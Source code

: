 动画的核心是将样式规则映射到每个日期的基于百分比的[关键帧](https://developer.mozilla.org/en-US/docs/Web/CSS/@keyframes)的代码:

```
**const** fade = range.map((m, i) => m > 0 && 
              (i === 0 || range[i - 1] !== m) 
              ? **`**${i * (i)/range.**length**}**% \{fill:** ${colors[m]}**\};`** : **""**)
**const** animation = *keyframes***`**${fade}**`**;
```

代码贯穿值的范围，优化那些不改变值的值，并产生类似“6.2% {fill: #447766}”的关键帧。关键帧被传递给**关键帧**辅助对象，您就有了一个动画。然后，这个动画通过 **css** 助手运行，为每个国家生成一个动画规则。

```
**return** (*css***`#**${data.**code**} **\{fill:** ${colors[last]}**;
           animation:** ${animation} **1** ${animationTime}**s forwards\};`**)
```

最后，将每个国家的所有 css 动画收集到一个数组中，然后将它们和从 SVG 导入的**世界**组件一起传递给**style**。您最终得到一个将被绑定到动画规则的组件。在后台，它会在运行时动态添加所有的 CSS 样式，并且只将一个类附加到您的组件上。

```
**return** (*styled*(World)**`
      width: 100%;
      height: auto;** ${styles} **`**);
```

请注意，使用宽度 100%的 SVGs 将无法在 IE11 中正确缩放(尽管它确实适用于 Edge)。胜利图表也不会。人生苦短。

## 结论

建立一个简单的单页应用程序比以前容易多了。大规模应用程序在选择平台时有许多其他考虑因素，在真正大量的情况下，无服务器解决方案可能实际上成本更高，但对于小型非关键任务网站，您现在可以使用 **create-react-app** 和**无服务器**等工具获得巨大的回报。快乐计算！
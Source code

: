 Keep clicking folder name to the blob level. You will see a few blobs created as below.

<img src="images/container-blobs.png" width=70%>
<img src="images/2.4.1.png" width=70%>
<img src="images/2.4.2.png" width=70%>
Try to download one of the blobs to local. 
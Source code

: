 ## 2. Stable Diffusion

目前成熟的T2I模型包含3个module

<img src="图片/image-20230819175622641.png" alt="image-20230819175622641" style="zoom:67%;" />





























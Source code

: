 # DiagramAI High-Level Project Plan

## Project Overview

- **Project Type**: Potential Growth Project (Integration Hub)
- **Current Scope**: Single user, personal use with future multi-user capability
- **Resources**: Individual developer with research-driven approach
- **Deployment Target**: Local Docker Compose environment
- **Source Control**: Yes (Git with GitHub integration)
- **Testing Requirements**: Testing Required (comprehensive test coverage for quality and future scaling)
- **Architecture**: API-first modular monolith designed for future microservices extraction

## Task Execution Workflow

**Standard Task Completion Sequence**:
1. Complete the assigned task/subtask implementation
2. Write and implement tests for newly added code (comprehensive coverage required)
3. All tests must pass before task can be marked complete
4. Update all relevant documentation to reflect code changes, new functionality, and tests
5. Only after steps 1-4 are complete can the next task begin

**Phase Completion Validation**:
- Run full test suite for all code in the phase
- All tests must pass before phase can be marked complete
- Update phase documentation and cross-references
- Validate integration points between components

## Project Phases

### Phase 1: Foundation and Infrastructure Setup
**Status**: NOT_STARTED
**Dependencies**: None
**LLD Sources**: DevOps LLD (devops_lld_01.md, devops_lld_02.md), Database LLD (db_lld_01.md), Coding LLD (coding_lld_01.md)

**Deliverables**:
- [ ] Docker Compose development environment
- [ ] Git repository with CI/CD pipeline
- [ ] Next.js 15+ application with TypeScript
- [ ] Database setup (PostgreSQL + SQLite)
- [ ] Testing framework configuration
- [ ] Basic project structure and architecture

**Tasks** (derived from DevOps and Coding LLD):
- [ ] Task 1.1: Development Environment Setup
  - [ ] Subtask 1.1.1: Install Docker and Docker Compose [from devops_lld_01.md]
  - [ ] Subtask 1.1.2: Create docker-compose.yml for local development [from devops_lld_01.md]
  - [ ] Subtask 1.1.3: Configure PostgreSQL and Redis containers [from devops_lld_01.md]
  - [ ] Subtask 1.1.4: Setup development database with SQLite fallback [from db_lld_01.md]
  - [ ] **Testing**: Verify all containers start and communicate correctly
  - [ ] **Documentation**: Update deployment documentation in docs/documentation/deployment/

Prompt
An exact repetition of the data above is all that is needed.

Solution for this problem
Source code

: 动画的核心是将样式规则映射到每个日期的基于百分比的[关键帧](https://developer.mozilla.org/en-US/docs/Web/CSS/@keyframes)的代码:

```
**const** fade = range.map((m, i) => m > 0 && 
              (i === 0 || range[i - 1] !== m) 
              ? **`**${i * (i)/range.**length**}**% \{fill:** ${colors[m]}**\};`** : **""**)
**const** animation = *keyframes***`**${fade}**`**;
```

代码贯穿值的范围，优化那些不改变值的值，并产生类似“6.2% {fill: #447766}”的关键帧。关键帧被传递给**关键帧**辅助对象，您就有了一个动画。然后，这个动画通过 **css** 助手运行，为每个国家生成一个动画规则。

```
**return** (*css***`#**${data.**code**} **\{fill:** ${colors[last]}**;
           animation:** ${animation} **1** ${animationTime}**s forwards\};`**)
```

最后，将每个国家的所有 css 动画收集到一个数组中，然后将它们和从 SVG 导入的**世界**组件一起传递给**style**。您最终得到一个将被绑定到动画规则的组件。在后台，它会在运行时动态添加所有的 CSS 样式，并且只将一个类附加到您的组件上。

```
**return** (*styled*(World)**`
      width: 100%;
      height: auto;** ${styles} **`**);
```

请注意，使用宽度 100%的 SVGs 将无法在 IE11 中正确缩放(尽管它确实适用于 Edge)。胜利图表也不会。人生苦短。

## 结论

建立一个简单的单页应用程序比以前容易多了。大规模应用程序在选择平台时有许多其他考虑因素，在真正大量的情况下，无服务器解决方案可能实际上成本更高，但对于小型非关键任务网站，您现在可以使用 **create-react-app** 和**无服务器**等工具获得巨大的回报。快乐计算！
Source code

: Keep clicking folder name to the blob level. You will see a few blobs created as below.

<img src="images/container-blobs.png" width=70%>
<img src="images/2.4.1.png" width=70%>
<img src="images/2.4.2.png" width=70%>
Try to download one of the blobs to local. 
Source code

: ## 2. Stable Diffusion

目前成熟的T2I模型包含3个module

<img src="图片/image-20230819175622641.png" alt="image-20230819175622641" style="zoom:67%;" />





























Source code

: # DiagramAI High-Level Project Plan

## Project Overview

- **Project Type**: Potential Growth Project (Integration Hub)
- **Current Scope**: Single user, personal use with future multi-user capability
- **Resources**: Individual developer with research-driven approach
- **Deployment Target**: Local Docker Compose environment
- **Source Control**: Yes (Git with GitHub integration)
- **Testing Requirements**: Testing Required (comprehensive test coverage for quality and future scaling)
- **Architecture**: API-first modular monolith designed for future microservices extraction

## Task Execution Workflow

**Standard Task Completion Sequence**:
1. Complete the assigned task/subtask implementation
2. Write and implement tests for newly added code (comprehensive coverage required)
3. All tests must pass before task can be marked complete
4. Update all relevant documentation to reflect code changes, new functionality, and tests
5. Only after steps 1-4 are complete can the next task begin

**Phase Completion Validation**:
- Run full test suite for all code in the phase
- All tests must pass before phase can be marked complete
- Update phase documentation and cross-references
- Validate integration points between components

## Project Phases

### Phase 1: Foundation and Infrastructure Setup
**Status**: NOT_STARTED
**Dependencies**: None
**LLD Sources**: DevOps LLD (devops_lld_01.md, devops_lld_02.md), Database LLD (db_lld_01.md), Coding LLD (coding_lld_01.md)

**Deliverables**:
- [ ] Docker Compose development environment
- [ ] Git repository with CI/CD pipeline
- [ ] Next.js 15+ application with TypeScript
- [ ] Database setup (PostgreSQL + SQLite)
- [ ] Testing framework configuration
- [ ] Basic project structure and architecture

**Tasks** (derived from DevOps and Coding LLD):
- [ ] Task 1.1: Development Environment Setup
  - [ ] Subtask 1.1.1: Install Docker and Docker Compose [from devops_lld_01.md]
  - [ ] Subtask 1.1.2: Create docker-compose.yml for local development [from devops_lld_01.md]
  - [ ] Subtask 1.1.3: Configure PostgreSQL and Redis containers [from devops_lld_01.md]
  - [ ] Subtask 1.1.4: Setup development database with SQLite fallback [from db_lld_01.md]
  - [ ] **Testing**: Verify all containers start and communicate correctly
  - [ ] **Documentation**: Update deployment documentation in docs/documentation/deployment/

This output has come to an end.